全国高等学校長会への旅

 前日の5月27日から埼玉入りし、大宮ソニックシティホールで2日間に及び開催された全国高等学校長会総会・研究協議会に参加しました。各地区の学校経営実践研究協議や教育領域のトレンドについての文部科学省による説明、京都大学 山極壽一元総長による基調講演「学びの本質と高校教育」など、示唆に富む大変充実した研修の機会となりました。山極先生は、類人猿(ゴリラ)研究の第一人者ですが、この類人猿から人間がどう進化の過程をたどったのかというお話や、人間のみが、「必要以上の食物を確保し、持ち帰り、分配して、自分で決めた人たちと一緒に食べる」こと。食事が人間の最も古い文化であり、共感の始まりではないかという内容のお話でした。人間のみが共同体(コミュニティ)を自由に出入りできること、家族と共同体の両方を持っていること、そして、教育は本来“Gift”であることや高校は地域の“identity”であるべきという言葉が印象的でした。グローバル資本主義が進む社会で、私たちが高校教育に臨む姿勢、方向性に強い示唆を与えてくださる貴重なお話でした。

 その後東京に場所を移し、5月29日〜5月31日に、一橋講堂と東京大学駒場キャンパスで開催された全国大学入学者選抜連絡協議会大会に参加しました。多くの国公立大学の教員による発表がメインでしたが、高校における探究学習や、大学入試制度の在り方、理系大学における女子生徒対象のクウォーター制度の是非等、国内外の現状を踏まえた教育課題について研究発表や議論が行われました。基調講演の(独)教職員支援機構理事長 荒瀬克己先生は、学びのプロセスを評価することの重要性が語られ、「探究の過程における生徒の思考や態度を重視し、主体的に探究の過程全体をやり遂げることに指導の重点を置くべきである」と述べられていたのが印象に残りました。西宮北高校、西宮苦楽園高校でも探究学習に学びの軸足をシフトしましたが、成果重視ではなく、生徒が他者との対話を通して自分の頭で考えながら進めていく、そうしたプロセスの先に成果が現れる、この順序を取り違えないように進めることが肝要であると感じました。

 実は、この2つの研修の間にとても胸熱な出会いがありました。一月ほど前、学校まで足を運んで「同窓生として何か北高の力になれないか」と申し出てくださったご縁で、北高6回生4名の同窓生の皆さまと東京原宿でお会いする貴重な機会をいただきました。
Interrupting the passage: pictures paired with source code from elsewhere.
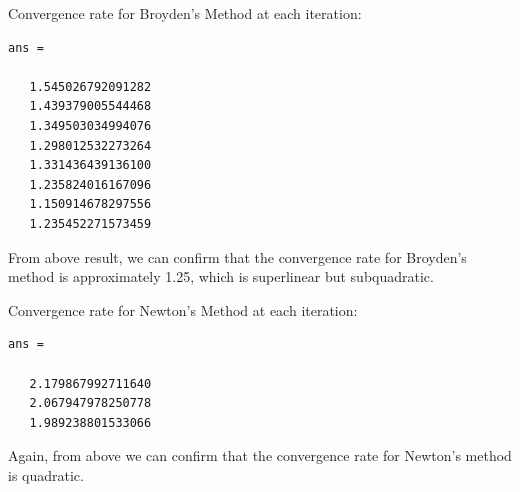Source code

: \documentclass[11pt]{amsart}
\begin{document}
Convergence rate for Broyden's Method at each iteration:
\begin{lstlisting}
ans =

   1.545026792091282
   1.439379005544468
   1.349503034994076
   1.298012532273264
   1.331436439136100
   1.235824016167096
   1.150914678297556
   1.235452271573459
\end{lstlisting}
From above result, we can confirm that the convergence rate for Broyden's method is approximately 1.25, which is superlinear but subquadratic. 

Convergence rate for Newton's Method at each iteration:
\begin{lstlisting}
ans =

   2.179867992711640
   2.067947978250778
   1.989238801533066
\end{lstlisting}
Again, from above we can confirm that the convergence rate for Newton's method is quadratic. 
\end{document}

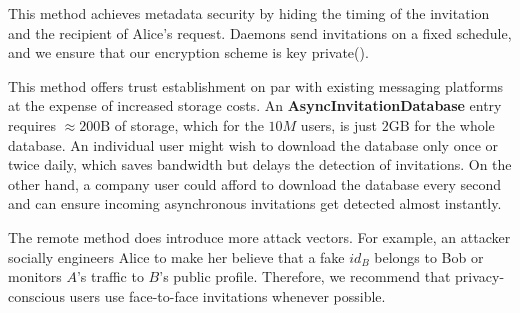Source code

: This method achieves metadata security by hiding the timing of the invitation and the recipient of Alice's request. Daemons send invitations on a fixed schedule, and we ensure that our encryption scheme is key private().

This method offers trust establishment on par with existing messaging platforms at the expense of increased storage costs. An \textbf{AsyncInvitationDatabase} entry requires $\approx200\text{B}$ of storage, which for the $10M$ users, is just $2\text{GB}$ for the whole database. An individual user might wish to download the database only once or twice daily, which saves bandwidth but delays the detection of invitations. On the other hand, a company user could afford to download the database every second and can ensure incoming asynchronous invitations get detected almost instantly.

The remote method does introduce more attack vectors. For example, an attacker socially engineers Alice to make her believe that a fake $id_B$ belongs to Bob or monitors $A$'s traffic to $B$'s public profile. Therefore, we recommend that privacy-conscious users use face-to-face invitations whenever possible.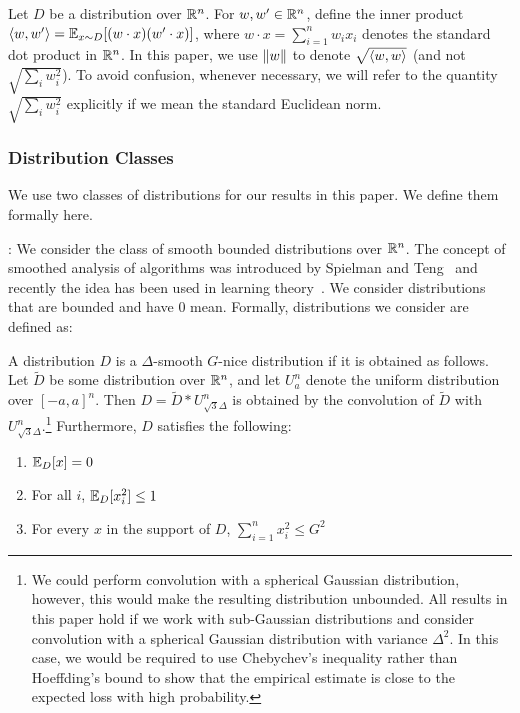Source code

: Let $D$ be a distribution over $\mathbb{R}^n$. For $w, w^\prime \in \mathbb{R}^n$, define the inner
product $\langle w, w^\prime \rangle = \mathbb{E}_{x \sim D}[(w \cdot x) (w^\prime \cdot x)]$,
where $w \cdot x = \sum_{i = 1}^n w_i x_i$ denotes the standard dot product in
$\mathbb{R}^n$. In this paper, we use $\Vert w \Vert$ to denote $\sqrt{\langle w, w \rangle}$
(and not $\sqrt{\sum_{i} w_i^2}$). To avoid confusion, whenever necessary, we
will refer to the quantity $\sqrt{\sum_{i} w_i^2}$ explicitly if we mean the
standard Euclidean norm. 
%
%

\subsubsection*{Distribution Classes}

We use two classes of distributions for our results in this paper. We define
them formally here. \medskip 

: We consider the class of smooth
bounded distributions over $\mathbb{R}^n$. The concept of smoothed analysis of
algorithms was introduced by Spielman and Teng~\cite{ST:2004} and recently the
idea has been used in learning theory~\cite{KST:2009,KKM:2013}. We consider
distributions that are bounded and have $0$ mean. Formally,
distributions we consider are defined as:

\begin{definition}
\label{defn:afghanistan} A distribution $D$ is a $\Delta$-smooth $G$-nice
distribution if it is obtained as follows. Let $\tilde{D}$ be some distribution
over $\mathbb{R}^n$, and let $U^n_a$ denote the uniform distribution over $[-a,
a]^n$. Then $D = \tilde{D} * U^n_{\sqrt{3}\Delta}$ is obtained by the convolution of
$\tilde{D}$ with $U^n_{\sqrt{3} \Delta}$.\footnote{We could perform convolution
with a spherical Gaussian distribution, however, this would make the resulting
distribution unbounded. All results in this paper hold if we work with
sub-Gaussian distributions and consider convolution with a spherical Gaussian
distribution with variance $\Delta^2$.  In this case, we would be required to use
Chebychev's inequality rather than Hoeffding's bound to show that the empirical
estimate is close to the expected loss with high probability.} Furthermore, $D$
satisfies the following:
\begin{enumerate}
\item $\mathbb{E}_D[x] = 0$
\item For all $i$, $\mathbb{E}_D[x_i^2] \leq 1$
\item For every $x$ in the support of $D$, $\sum_{i = 1}^n x_i^2 \leq G^2$
\end{enumerate}
\end{definition}

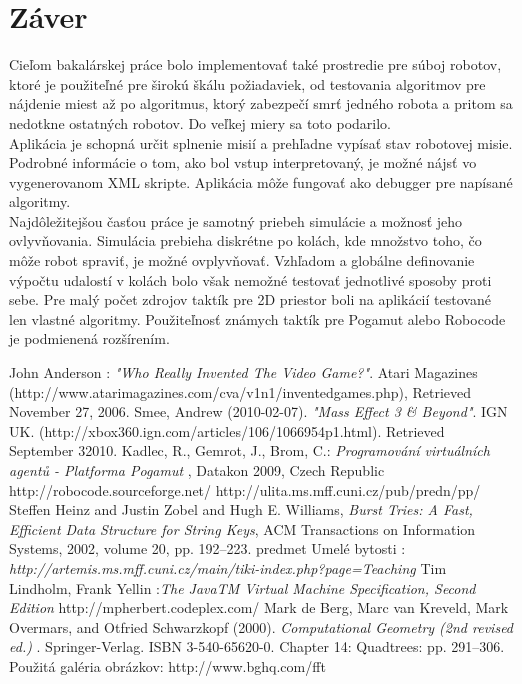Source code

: \documentclass[12pt,notitlepage]{report}
\begin{document}
\chapter{Záver}
Cieľom bakalárskej práce bolo implementovať také prostredie pre súboj robotov, ktoré je použiteľné pre širokú škálu požiadaviek, od testovania algoritmov pre nájdenie miest až po algoritmus, ktorý zabezpečí smrť jedného robota a pritom sa nedotkne ostatných robotov. Do veľkej miery sa toto podarilo. \\
Aplikácia je schopná určit splnenie misií a prehľadne vypísať stav robotovej misie. Podrobné informácie o tom, ako bol vstup interpretovaný, je možné nájsť vo vygenerovanom XML skripte. Aplikácia môže fungovať ako debugger pre napísané algoritmy.\\
Najdôležitejšou časťou práce je samotný priebeh simulácie a možnosť jeho ovlyvňovania. Simulácia prebieha diskrétne po kolách, kde množstvo toho, čo môže robot spraviť, je možné ovplyvňovať. Vzhľadom a globálne definovanie výpočtu udalostí v kolách bolo však nemožné testovať jednotlivé sposoby proti sebe.  Pre malý počet zdrojov taktík pre 2D priestor boli na aplikácií testované len vlastné algoritmy. Použiteľnosť známych taktík pre Pogamut\cite{pogamut} alebo Robocode\cite{robocode} je podmienená rozšírením.\\

\newpage
{}
\begin{thebibliography}{99}
John Anderson : \emph{"Who Really Invented The Video Game?"}. Atari Magazines (http://www.atarimagazines.com/cva/v1n1/inventedgames.php),
Retrieved November 27, 2006.
Smee, Andrew (2010-02-07). \emph{"Mass Effect 3 \& Beyond"}. IGN UK. (http://xbox360.ign.com/articles/106/1066954p1.html). Retrieved September 32010.
 Kadlec, R., Gemrot, J., Brom, C.:\emph{ Programování virtuálních agentů - Platforma Pogamut }, Datakon 2009, Czech Republic
 http://robocode.sourceforge.net/
 http://ulita.ms.mff.cuni.cz/pub/predn/pp/
Steffen Heinz and Justin Zobel and Hugh E. Williams,
    \emph{Burst Tries: A Fast, Efficient Data Structure for String Keys},
    ACM Transactions on Information Systems, 2002,
    volume 20, pp. 192--223.
 predmet Umelé bytosti : \emph{http://artemis.ms.mff.cuni.cz/main/tiki-index.php?page=Teaching}
 Tim Lindholm, Frank Yellin :\emph{The JavaTM Virtual Machine Specification, Second Edition}
http://mpherbert.codeplex.com/
   Mark de Berg, Marc van Kreveld, Mark Overmars, and Otfried Schwarzkopf (2000). \emph{ Computational Geometry (2nd revised ed.) }. Springer-Verlag. ISBN 3-540-65620-0.  Chapter 14: Quadtrees: pp. 291–306.
 Použitá galéria obrázkov: http://www.bghq.com/fft 
\end{thebibliography}
\end{document}
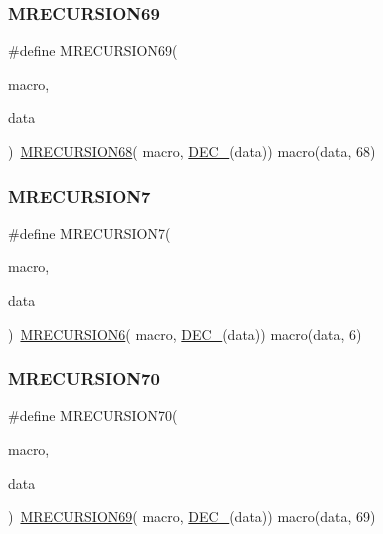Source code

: \subsubsection{\texorpdfstring{MRECURSION69}{MRECURSION69}}
{\footnotesize\ttfamily \#define M\+R\+E\+C\+U\+R\+S\+I\+O\+N69(\begin{DoxyParamCaption}\item[{}]{macro,  }\item[{}]{data }\end{DoxyParamCaption})~\mbox{\hyperlink{group__group__sam0__utils__mrecursion_gaa350567fcc5f153cda9d1cfcff214a99}{M\+R\+E\+C\+U\+R\+S\+I\+O\+N68}}(  macro, \mbox{\hyperlink{group__group__sam0__utils__mrecursion_ga1d23d683797679dca8c3512a54a5dcae}{D\+E\+C\+\_\+}}(data))   macro(data, 68)}

\mbox{\label{group__group__sam0__utils__mrecursion_ga995e80fc9e504c74b860f862ab3cc474}} 
\subsubsection{\texorpdfstring{MRECURSION7}{MRECURSION7}}
{\footnotesize\ttfamily \#define M\+R\+E\+C\+U\+R\+S\+I\+O\+N7(\begin{DoxyParamCaption}\item[{}]{macro,  }\item[{}]{data }\end{DoxyParamCaption})~\mbox{\hyperlink{group__group__sam0__utils__mrecursion_gaf21e043eaf3be7f96acaad10d42798f6}{M\+R\+E\+C\+U\+R\+S\+I\+O\+N6}}(  macro, \mbox{\hyperlink{group__group__sam0__utils__mrecursion_ga1d23d683797679dca8c3512a54a5dcae}{D\+E\+C\+\_\+}}(data))   macro(data, 6)}

\mbox{\label{group__group__sam0__utils__mrecursion_gaf4c046319eba8a2f6684263fb690ad64}} 
\subsubsection{\texorpdfstring{MRECURSION70}{MRECURSION70}}
{\footnotesize\ttfamily \#define M\+R\+E\+C\+U\+R\+S\+I\+O\+N70(\begin{DoxyParamCaption}\item[{}]{macro,  }\item[{}]{data }\end{DoxyParamCaption})~\mbox{\hyperlink{group__group__sam0__utils__mrecursion_ga0298145e1a282f5e0264927f7d41f8d3}{M\+R\+E\+C\+U\+R\+S\+I\+O\+N69}}(  macro, \mbox{\hyperlink{group__group__sam0__utils__mrecursion_ga1d23d683797679dca8c3512a54a5dcae}{D\+E\+C\+\_\+}}(data))   macro(data, 69)}

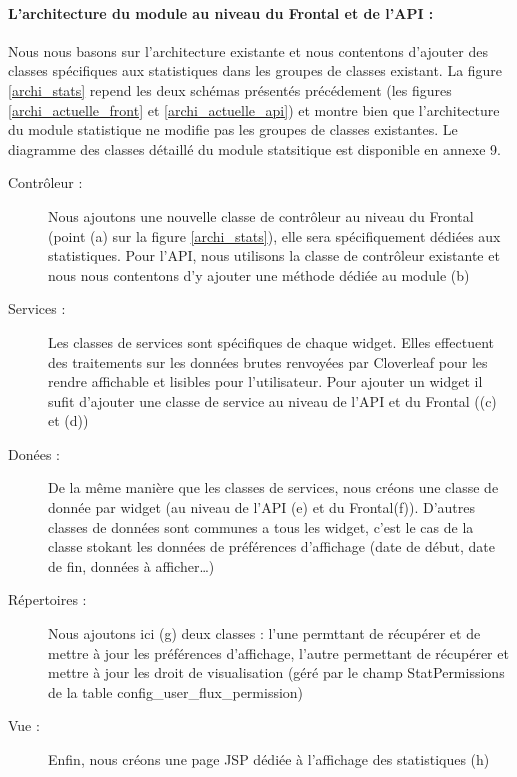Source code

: 			\paragraph{L'architecture du module au niveau du Frontal et de l'API :}
			Nous nous basons sur l'architecture existante et nous contentons d'ajouter
			des classes spécifiques aux statistiques dans les groupes de classes
			existant. La figure \ref{archi_stats} repend les deux schémas présentés
			précédement (les figures \ref{archi_actuelle_front} et
			\ref{archi_actuelle_api}) et montre bien que l'architecture du module
			statistique ne modifie pas les groupes de classes existantes. Le diagramme
			des classes détaillé du module statsitique est disponible en annexe 9.
			\begin{description}
				\item[Contrôleur :] Nous ajoutons une nouvelle classe de contrôleur au
				niveau du Frontal (point (a) sur la figure \ref{archi_stats}), elle sera
				spécifiquement dédiées aux statistiques. Pour l'API, nous utilisons la
				classe de contrôleur existante et nous nous contentons d'y ajouter une
				méthode dédiée au module (b)
				\item[Services :] Les classes de services sont spécifiques de chaque widget.
				Elles effectuent des traitements sur les données brutes renvoyées par
				Cloverleaf pour les rendre affichable et lisibles pour l'utilisateur. Pour
				ajouter un widget il sufit d'ajouter une classe de service au niveau de
				l'API et du Frontal ((c) et (d))
				\item[Donées :] De la même manière que les classes de services, nous créons
				une classe de donnée par widget (au niveau de
				l'API (e) et du Frontal(f)). D'autres classes de données sont communes
				a tous les widget, c'est le cas de la classe stokant les données de
				préférences d'affichage (date de début, date de fin, données à
				afficher\ldots)
				\item[Répertoires :] Nous ajoutons ici (g) deux classes : l'une permttant de
				récupérer et de mettre à jour les préférences d'affichage, l'autre
				permettant de récupérer et mettre à jour les droit de visualisation (géré
				par le champ StatPermissions de la table config\_user\_flux\_permission)
				\item[Vue :] Enfin, nous créons une page JSP dédiée à l'affichage des
				statistiques (h)
			\end{description}
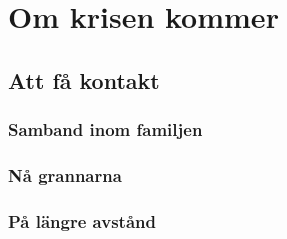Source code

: \section{Om krisen kommer}

\subsection{Att få kontakt}

\subsubsection{Samband inom familjen}

\subsubsection{Nå grannarna}

\subsubsection{På längre avstånd}



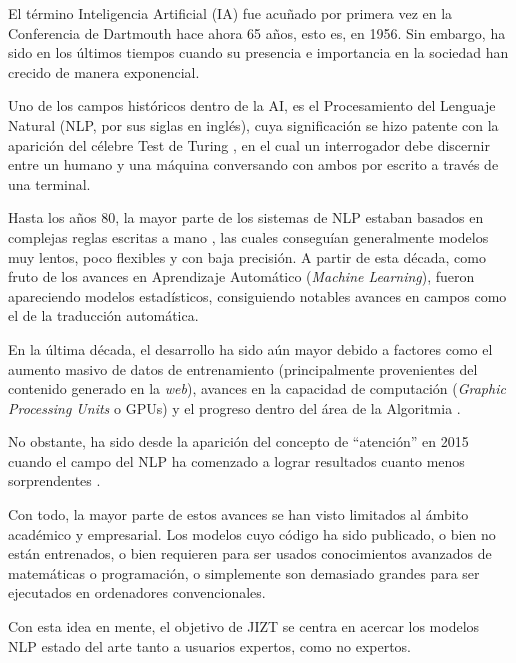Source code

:   \label{chapter:intro}

\vspace{-0.07cm}

El término Inteligencia Artificial (IA) fue acuñado por primera vez en la Conferencia de Dartmouth \cite{crevier95} hace ahora 65 años, esto es, en 1956. Sin embargo, ha sido en los últimos tiempos cuando su presencia e importancia en la sociedad han crecido de manera exponencial.

Uno de los campos históricos dentro de la AI, es el Procesamiento del Lenguaje Natural (NLP, por sus siglas en inglés), cuya significación se hizo patente con la aparición del célebre Test de Turing \cite{turing50}, en el cual un interrogador debe discernir entre un humano y una máquina conversando con ambos por escrito a través de una terminal.

Hasta los años 80, la mayor parte de los sistemas de NLP estaban basados en complejas reglas escritas a mano \cite{mccorduck79}, las cuales conseguían generalmente modelos muy lentos, poco flexibles y con baja precisión. A partir de esta década, como fruto de los avances en Aprendizaje Automático (\emph{Machine Learning}), fueron apareciendo modelos estadísticos, consiguiendo notables avances en campos como el de la traducción automática.

En la última década, el desarrollo ha sido aún mayor debido a factores como el aumento masivo de datos de entrenamiento (principalmente provenientes del contenido generado en la \emph{web}), avances en la capacidad de computación (\emph{Graphic Processing Units} o GPUs) y el progreso dentro del área de la Algoritmia \cite{rahmfeld19}.

No obstante, ha sido desde la aparición del concepto de ``atención'' en 2015 \cite{luong15, bahdanau16, vaswani17} cuando el campo del NLP ha comenzado a lograr resultados cuanto menos sorprendentes \cite{macaulay20, wiggers21}.

Con todo, la mayor parte de estos avances se han visto limitados al ámbito académico y empresarial. Los modelos cuyo código ha sido publicado, o bien no están entrenados, o bien requieren para ser usados conocimientos avanzados de matemáticas o programación, o simplemente son demasiado grandes para ser ejecutados en ordenadores convencionales.

Con esta idea en mente, el objetivo de JIZT se centra en acercar los modelos NLP estado del arte tanto a usuarios expertos, como no expertos.

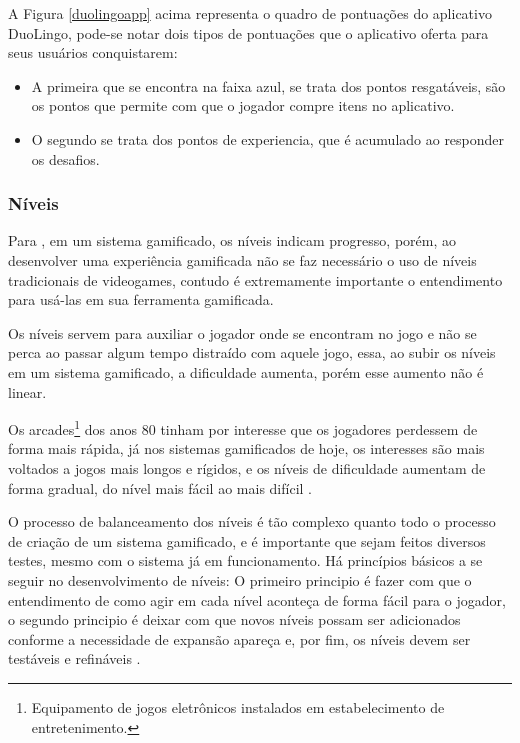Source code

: 		A Figura \ref{duolingoapp} acima representa o quadro de pontuações do aplicativo DuoLingo, pode-se notar dois tipos de pontuações que o aplicativo oferta para seus usuários conquistarem: 
		\begin{itemize}
			\item A primeira que se encontra na faixa azul, se trata dos pontos resgatáveis, são os pontos que permite com que o jogador compre itens no aplicativo.
			
			\item O segundo se trata dos pontos de experiencia, que é acumulado ao responder os desafios.
		\end{itemize}	
		
		\subsubsection{Níveis}
		Para , em um sistema gamificado, os níveis indicam progresso, porém, ao desenvolver uma experiência gamificada não se faz necessário o uso de níveis tradicionais de videogames, contudo é extremamente importante o entendimento para usá-las em sua ferramenta gamificada.
		
		Os níveis servem para auxiliar o jogador onde se encontram no jogo e não se perca ao passar algum tempo distraído com aquele jogo, essa, ao subir os níveis em um sistema gamificado, a dificuldade aumenta, porém esse aumento não é linear. \cite{zichermann2011gamification}
		
		Os arcades\footnote{Equipamento de jogos eletrônicos instalados em estabelecimento de entretenimento.} dos anos 80 tinham por interesse que os jogadores perdessem de forma mais rápida, já nos sistemas gamificados de hoje, os interesses são mais voltados a jogos mais longos e rígidos, e os níveis de dificuldade aumentam de forma gradual, do nível mais fácil ao mais difícil \cite{zichermann2011gamification}.
		
		O processo de balanceamento dos níveis é tão complexo quanto todo o processo de criação de um sistema gamificado, e é importante que sejam feitos diversos testes, mesmo com o sistema já em funcionamento. Há princípios básicos a se seguir no desenvolvimento de níveis: O primeiro principio é fazer com que o entendimento de como agir em cada nível aconteça de forma fácil para o jogador, o segundo principio é deixar com que novos níveis possam ser adicionados conforme a necessidade  de expansão apareça e, por fim, os níveis devem ser testáveis e refináveis \cite{zichermann2011gamification}.
		
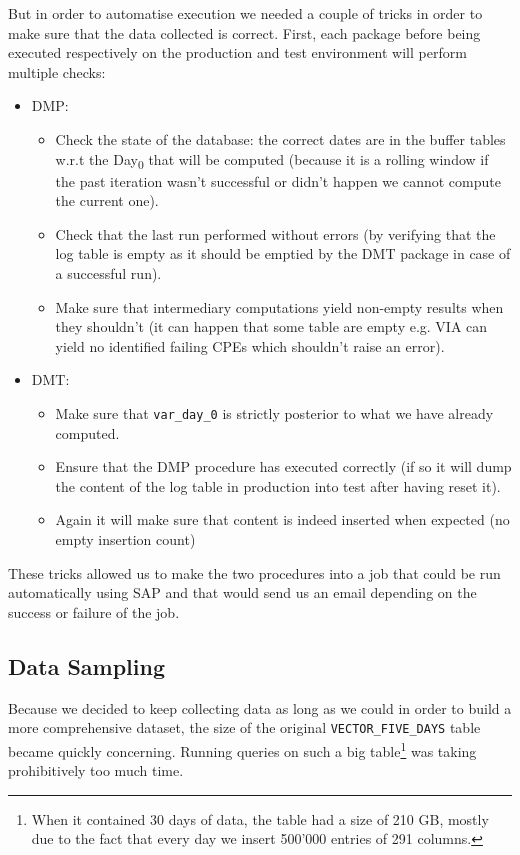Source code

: But in order to automatise execution we needed a couple of tricks in order to make sure that the data collected is correct. First, each package before being executed respectively on the production and test environment will perform multiple checks:
 \begin{itemize}
	\item DMP:  \begin{itemize}[noitemsep,topsep=0pt]
					\item Check the state of the database: the correct dates are in the buffer tables w.r.t the Day\textsubscript{0} that will be computed (because it is a rolling window if the past iteration wasn't successful or didn't happen we cannot compute the current one).
					\item Check that the last run performed without errors (by verifying that the log table is empty as it should be emptied by the DMT package in case of a successful run).
					\item Make sure that intermediary computations yield non-empty results when they shouldn't (it can happen that some table are empty e.g. VIA can yield no identified failing CPEs which shouldn't raise an error).
				\end{itemize}
	\item DMT: 	\begin{itemize}[noitemsep,topsep=0pt]
					\item Make sure that \texttt{var\_day\_0} is strictly posterior to what we have already computed.
					\item Ensure that the DMP procedure has executed correctly (if so it will dump the content of the log table in production into test after having reset it).
					\item Again it will make sure that content is indeed inserted when expected (no empty insertion count)
				\end{itemize}
\end{itemize}	

These tricks allowed us to make the two procedures into a job that could be run automatically using SAP and that would send us an email depending on the success or failure of the job. 

\subsection{Data Sampling}
\label{subsec:data_sampling}

Because we decided to keep collecting data as long as we could in order to build a more comprehensive dataset, the size of the original \texttt{VECTOR\_FIVE\_DAYS} table became quickly concerning. Running queries on such a big table\footnote{When it contained 30 days of data, the table had a size of 210 GB, mostly due to the fact that every day we insert 500'000 entries of 291 columns.} was taking prohibitively too much time. 

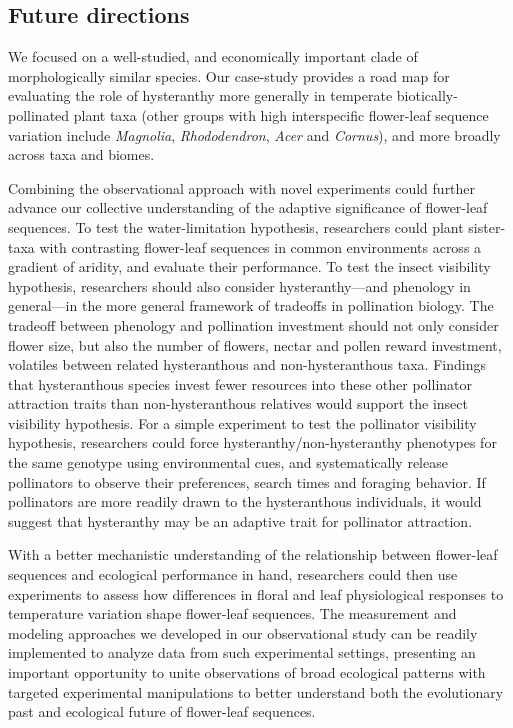 \documentclass{article}[12pt]
\begin{document}
{\subsection*{Future directions}
We focused on a well-studied, and economically important clade of morphologically similar species. Our case-study provides a road map for evaluating the role of hysteranthy more generally in temperate biotically-pollinated plant taxa (other groups with high interspecific flower-leaf sequence variation include \emph{Magnolia}, \emph{Rhododendron}, \emph{Acer} and \emph{Cornus}), and more broadly across taxa and biomes.

Combining the observational approach with novel experiments could further advance our collective understanding of the adaptive significance of flower-leaf sequences. To test the water-limitation hypothesis, researchers could plant sister-taxa with contrasting flower-leaf sequences in common environments across a gradient of aridity, and evaluate their performance. To test the insect visibility hypothesis, researchers should also consider hysteranthy---and phenology in general---in the more general framework of tradeoffs in pollination biology. The tradeoff between phenology and pollination investment should not only consider flower size, but also the number of flowers, nectar and pollen reward investment, volatiles between related hysteranthous and non-hysteranthous taxa. Findings that hysteranthous species invest fewer resources into these other pollinator attraction traits than non-hysteranthous relatives would support the insect visibility hypothesis. For a simple experiment to test the pollinator visibility hypothesis, researchers could force hysteranthy/non-hysteranthy phenotypes for the same genotype using environmental cues, and systematically release pollinators to observe their preferences, search times and foraging behavior. If pollinators are more readily drawn to the hysteranthous individuals, it would suggest that hysteranthy may be an adaptive trait for pollinator attraction. 

With a better mechanistic understanding of the relationship between flower-leaf sequences and ecological performance in hand, researchers could then use experiments to assess how differences in floral and leaf physiological responses to temperature variation shape flower-leaf sequences. The measurement and modeling approaches we developed in our observational study can be readily implemented to analyze data from such experimental settings, presenting an important opportunity to unite observations of broad ecological patterns with targeted experimental manipulations to better understand both the evolutionary past and ecological future of flower-leaf sequences.


}
\end{document}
会社の会長職をしながら過疎問題や新規農業者支援に取り組むNPOと行動を共にされたり、教育格差に対応するための次世代型インターナショナルスクールの設立に携わっておられたり、関東の地で地域の方の信頼を得て民生委員をなさっていたり、介護職を極めてケアマネジャーの指導的な立場で活躍されていたりと多様な道を歩まれていますが、自分だけではなく他者のために何ができるのかという姿勢を自分の生き方、在り方にされていること。「生活は質実素朴に 心は高く豊かに」の建学の精神を未だ宿しておられる姿を拝見し、私としてはとても感慨深いものがありました。懐かしい当時の話、恩師の話にも花が咲いて心温まるひとときでした。ありがとうございました。

 高校にとって同窓会は学校教育を豊かにしてくれる応援団ですが、西宮苦楽園高校生にはまだ同窓生がいません。先日、北高同窓生で現役大学生の眞田雅崇さんに「海洋ゴミ問題」について生徒が学びましたが、一般的には、社会に出て人脈を広げながら経験を積んで自立した立場になったり、専門性を磨くまでには10年、20年の年月がかかります。これからの高校教育は、学校の教職員だけが関わるのではなく、地域や大学とのつながりである横糸と同窓生とのつながりである縦糸で紡いでいくことが、生徒の学びを豊かにする。。。と、最近こんなことを考えたりしていました。今後も北高の同窓生の皆さまに、北高生と苦楽園高生の学びを支えるお手伝いをしていただけると幸いです。